I have recently found myself enjoying the latter stages of a fine British Summer (really, no sarcasm intended) and headed down to Cornwall to attend the Agile On The Beach conference. This was the first non-testing conference I’ve attended in a very long time, so it was certainly an interesting experience and a chance to compare and contrast what I see on the testing “circuit”.
This was the sixth running of this not-for-profit agile conference and it was sold out with 350 participants. It was traditional in its structure, with an opening keynote each day followed by five tracks of 45-minute sessions punctuated by morning tea, lunch and afternoon tea. One idea I’d never seen before was inviting all the speaker to give elevator pitches for their talks immediately following each morning’s keynote. This gave the speakers a good chance to promote their slot and also gave the audience the chance to hear an up-to-date description of their content.

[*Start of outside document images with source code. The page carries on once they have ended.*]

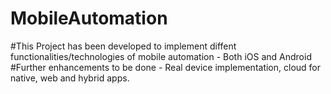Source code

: # MobileAutomation
#This Project has been developed to implement diffent functionalities/technologies of mobile automation - Both iOS and Android
#Further enhancements to be done - Real device implementation, cloud for native, web and hybrid apps.
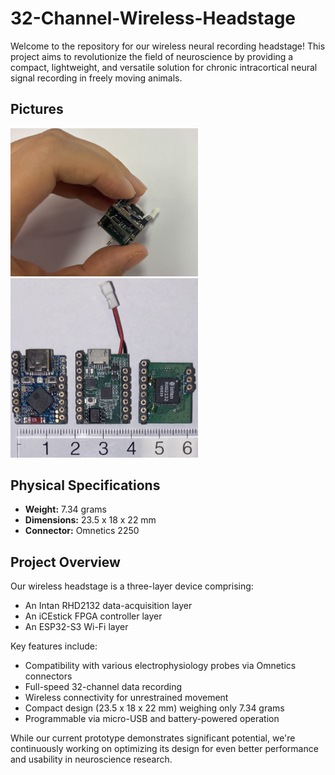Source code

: # 32-Channel-Wireless-Headstage
Welcome to the repository for our wireless neural recording headstage! This project aims to revolutionize the field of neuroscience by providing a compact, lightweight, and versatile solution for chronic intracortical neural signal recording in freely moving animals.

## Pictures 



<img src="pictures/layered.jpeg" alt="layered" width="300" height="auto" />
<img src="pictures/seperated.jpeg" alt="layered" width="300" height="auto" />



## Physical Specifications

- **Weight:** 7.34 grams
- **Dimensions:** 23.5 x 18 x 22 mm
- **Connector:** Omnetics 2250





## Project Overview

Our wireless headstage is a three-layer device comprising:
-  An Intan RHD2132 data-acquisition layer
-  An iCEstick FPGA controller layer
-  An ESP32-S3 Wi-Fi layer

Key features include:
- Compatibility with various electrophysiology probes via Omnetics connectors
- Full-speed 32-channel data recording
- Wireless connectivity for unrestrained movement
- Compact design (23.5 x 18 x 22 mm) weighing only 7.34 grams
- Programmable via micro-USB and battery-powered operation

While our current prototype demonstrates significant potential, we're continuously working on optimizing its design for even better performance and usability in neuroscience research.
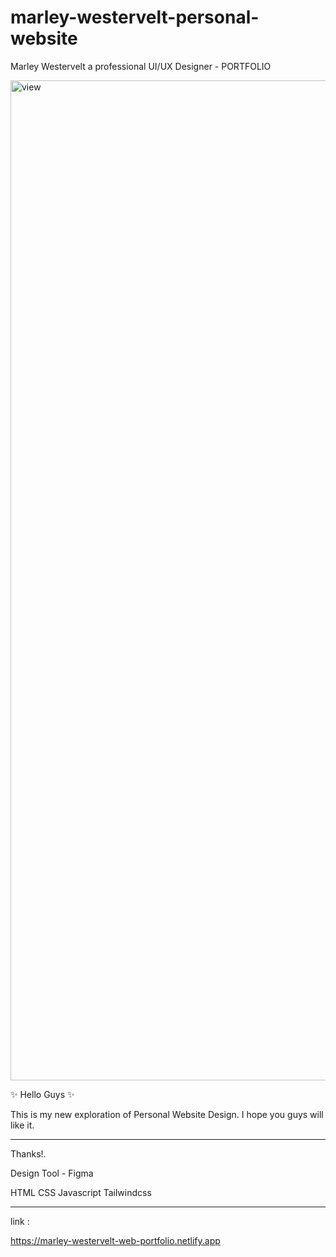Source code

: # marley-westervelt-personal-website
Marley Westervelt a professional UI/UX Designer - PORTFOLIO


<img width="1600" alt="view" src="https://user-images.githubusercontent.com/73063960/211522931-07ef3cee-ba8c-4072-95b1-6472622364a8.png">


✨ Hello Guys ✨

This is my new exploration of Personal Website Design. I hope you guys will like it.

-- -- -- -- -- -- -- -- -- -- -- -- -- -- -- -- -- -- -- -- -- -- -- -- -- -- -- -- --

Thanks!.

Design Tool - Figma

HTML
CSS
Javascript
Tailwindcss

-- -- -- -- -- -- -- -- -- -- -- -- -- -- -- -- -- -- -- -- -- -- -- -- -- -- -- -- --

link :

https://marley-westervelt-web-portfolio.netlify.app
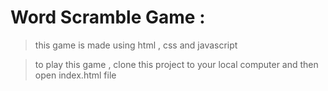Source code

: # Word Scramble Game :
> this game is made using html , css and javascript

> to play this game , clone this project to your local computer and then open index.html file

The highlight for me was the opening keynote, from well-known agilist Linda Rising (and perhaps best known for her book Fearless Change) with “Better Decision Making: Science or Stories?”. Her talk discussed whether the adoption of agile is being based on stories rather than scientific evidence. Do we even need evidence as agile practices are seen as “common sense”? Linda argued that we’re reluctant to believe science/data and find stories (experience reports) much more compelling. Science validates but doesn’t always convince people (and scientists suffer from confirmation bias). Could Agile be a placebo? Does it work because we believe in it? Linda noted that organizations don’t really encourage scientific method as decision makers want action rather than investigation. Does any of this sound familiar from the testing world, particularly the context-driven part of the world? I’m a big fan of the idea of experience reports as evidence, they make for compelling presentations and provide me with stories that I can relate to the challenges I may be facing in my testing. Interestingly, Linda also mentioned Thinking, Fast & Slow (Daniel Kahneman), a much-cited reference in the testing community these days.
Maybe I shouldn’t be so surprised, but there was very little talk about the role of human testing in software delivery in agile teams. Only one presentation I attended mentioned exploratory testing, with all others only talking about automation/automating all the tests/automating away manual tests. Some of the continuous delivery talks made claims along the lines of “you can only do CD by automating everything” so I’m sure we’ll be seeing more frequently delivered bad software if this mindset prevails.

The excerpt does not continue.